A bimodal seasonal pattern of parasitism by botflies was observed, with most individuals (96%) being parasitized by one or more botflies during summer and winter trapping sessions with no evidence of parasitism observed during trapping sessions in spring and autumn. Only one exception occurred: two individuals from Beaver Creek trapped during September 2005 each had one botfly present. Prevalence of infestation (number of individuals infested with a botfly divided by number of individuals captured) was highest at Oologah Wildlife Management Area (23.46%) and lowest at Lake Carl Blackwell (6.56%), with Douthat and Beaver Creek being intermediate (19.75 and 12.50%, respectively). A significant difference in prevalence was observed among sites ([F.sub.3, 267] = 2.83, P = 0.04), with a greater prevalence of infested individuals occurring at Oologah Wildlife Management Area compared to Lake Carl Blackwell (t = 2.70, P = 0.03). Incidence of infestation by botflies ranged from an average of 1 botfly/infested host at both Lake Carl Blackwell and Beaver Creek to 1.15/host at Oologah Wildlife Management Area and 1.28/host at Douthat; however, incidence of infestation was not significantly different among sites ([F.sub.3, 44] = 0.73, P = 0.54).

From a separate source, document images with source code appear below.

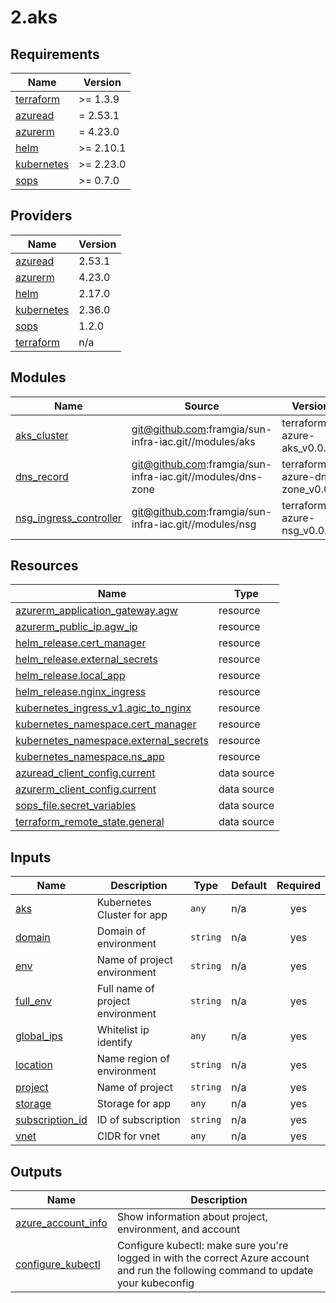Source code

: # 2.aks

<!-- BEGINNING OF PRE-COMMIT-TERRAFORM DOCS HOOK -->
## Requirements

| Name | Version |
|------|---------|
| <a name="requirement_terraform"></a> [terraform](#requirement\_terraform) | >= 1.3.9 |
| <a name="requirement_azuread"></a> [azuread](#requirement\_azuread) | = 2.53.1 |
| <a name="requirement_azurerm"></a> [azurerm](#requirement\_azurerm) | = 4.23.0 |
| <a name="requirement_helm"></a> [helm](#requirement\_helm) | >= 2.10.1 |
| <a name="requirement_kubernetes"></a> [kubernetes](#requirement\_kubernetes) | >= 2.23.0 |
| <a name="requirement_sops"></a> [sops](#requirement\_sops) | >= 0.7.0 |

## Providers

| Name | Version |
|------|---------|
| <a name="provider_azuread"></a> [azuread](#provider\_azuread) | 2.53.1 |
| <a name="provider_azurerm"></a> [azurerm](#provider\_azurerm) | 4.23.0 |
| <a name="provider_helm"></a> [helm](#provider\_helm) | 2.17.0 |
| <a name="provider_kubernetes"></a> [kubernetes](#provider\_kubernetes) | 2.36.0 |
| <a name="provider_sops"></a> [sops](#provider\_sops) | 1.2.0 |
| <a name="provider_terraform"></a> [terraform](#provider\_terraform) | n/a |

## Modules

| Name | Source | Version |
|------|--------|---------|
| <a name="module_aks_cluster"></a> [aks\_cluster](#module\_aks\_cluster) | git@github.com:framgia/sun-infra-iac.git//modules/aks | terraform-azure-aks_v0.0.1 |
| <a name="module_dns_record"></a> [dns\_record](#module\_dns\_record) | git@github.com:framgia/sun-infra-iac.git//modules/dns-zone | terraform-azure-dns-zone_v0.0.1 |
| <a name="module_nsg_ingress_controller"></a> [nsg\_ingress\_controller](#module\_nsg\_ingress\_controller) | git@github.com:framgia/sun-infra-iac.git//modules/nsg | terraform-azure-nsg_v0.0.1 |

## Resources

| Name | Type |
|------|------|
| [azurerm_application_gateway.agw](https://registry.terraform.io/providers/hashicorp/azurerm/4.23.0/docs/resources/application_gateway) | resource |
| [azurerm_public_ip.agw_ip](https://registry.terraform.io/providers/hashicorp/azurerm/4.23.0/docs/resources/public_ip) | resource |
| [helm_release.cert_manager](https://registry.terraform.io/providers/hashicorp/helm/latest/docs/resources/release) | resource |
| [helm_release.external_secrets](https://registry.terraform.io/providers/hashicorp/helm/latest/docs/resources/release) | resource |
| [helm_release.local_app](https://registry.terraform.io/providers/hashicorp/helm/latest/docs/resources/release) | resource |
| [helm_release.nginx_ingress](https://registry.terraform.io/providers/hashicorp/helm/latest/docs/resources/release) | resource |
| [kubernetes_ingress_v1.agic_to_nginx](https://registry.terraform.io/providers/hashicorp/kubernetes/latest/docs/resources/ingress_v1) | resource |
| [kubernetes_namespace.cert_manager](https://registry.terraform.io/providers/hashicorp/kubernetes/latest/docs/resources/namespace) | resource |
| [kubernetes_namespace.external_secrets](https://registry.terraform.io/providers/hashicorp/kubernetes/latest/docs/resources/namespace) | resource |
| [kubernetes_namespace.ns_app](https://registry.terraform.io/providers/hashicorp/kubernetes/latest/docs/resources/namespace) | resource |
| [azuread_client_config.current](https://registry.terraform.io/providers/hashicorp/azuread/2.53.1/docs/data-sources/client_config) | data source |
| [azurerm_client_config.current](https://registry.terraform.io/providers/hashicorp/azurerm/4.23.0/docs/data-sources/client_config) | data source |
| [sops_file.secret_variables](https://registry.terraform.io/providers/carlpett/sops/latest/docs/data-sources/file) | data source |
| [terraform_remote_state.general](https://registry.terraform.io/providers/hashicorp/terraform/latest/docs/data-sources/remote_state) | data source |

## Inputs

| Name | Description | Type | Default | Required |
|------|-------------|------|---------|:--------:|
| <a name="input_aks"></a> [aks](#input\_aks) | Kubernetes Cluster for app | `any` | n/a | yes |
| <a name="input_domain"></a> [domain](#input\_domain) | Domain of environment | `string` | n/a | yes |
| <a name="input_env"></a> [env](#input\_env) | Name of project environment | `string` | n/a | yes |
| <a name="input_full_env"></a> [full\_env](#input\_full\_env) | Full name of project environment | `string` | n/a | yes |
| <a name="input_global_ips"></a> [global\_ips](#input\_global\_ips) | Whitelist ip identify | `any` | n/a | yes |
| <a name="input_location"></a> [location](#input\_location) | Name region of environment | `string` | n/a | yes |
| <a name="input_project"></a> [project](#input\_project) | Name of project | `string` | n/a | yes |
| <a name="input_storage"></a> [storage](#input\_storage) | Storage for app | `any` | n/a | yes |
| <a name="input_subscription_id"></a> [subscription\_id](#input\_subscription\_id) | ID of subscription | `string` | n/a | yes |
| <a name="input_vnet"></a> [vnet](#input\_vnet) | CIDR for vnet | `any` | n/a | yes |

## Outputs

| Name | Description |
|------|-------------|
| <a name="output_azure_account_info"></a> [azure\_account\_info](#output\_azure\_account\_info) | Show information about project, environment, and account |
| <a name="output_configure_kubectl"></a> [configure\_kubectl](#output\_configure\_kubectl) | Configure kubectl: make sure you're logged in with the correct Azure account and run the following command to update your kubeconfig |
<!-- END OF PRE-COMMIT-TERRAFORM DOCS HOOK -->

Discussion--Because data were too sparse to use computer programs MARK and CAPTURE, estimates of size of populations were based on number of individuals captured during each trapping session for each site. We avoided using the minimum-number-known-alive formula, an open-population estimator that violates Pollock's robust design (Pollock et al., 1990). Although size of populations of P. leucopus were not significantly different among sites, some sites, specifically Douthat and Oologah Wildlife Management Area, exhibited wide fluctuations during the 2-years of this study (Fig. 1). For example, between trapping sessions in December 2004 and June 2005, size of the population inhabiting Douthat decreased >50%; whereas, during this same time, size of the population of P. leucopus at Oologah Wildlife Management Area increased by 142% then decreased by 48% until December 2005. Fluctuations in populations of small mammals are common (Linzey and Kesner, 1991; Allen and Otis, 1998); however, the genus Peromyscus exhibits characteristically less variation in size of populations than some other species of small mammals, such as Microtus pennsylvanicus (meadow vole) and Reithrodontomys megalotis (western harvest mouse; Lackey et al., 1985).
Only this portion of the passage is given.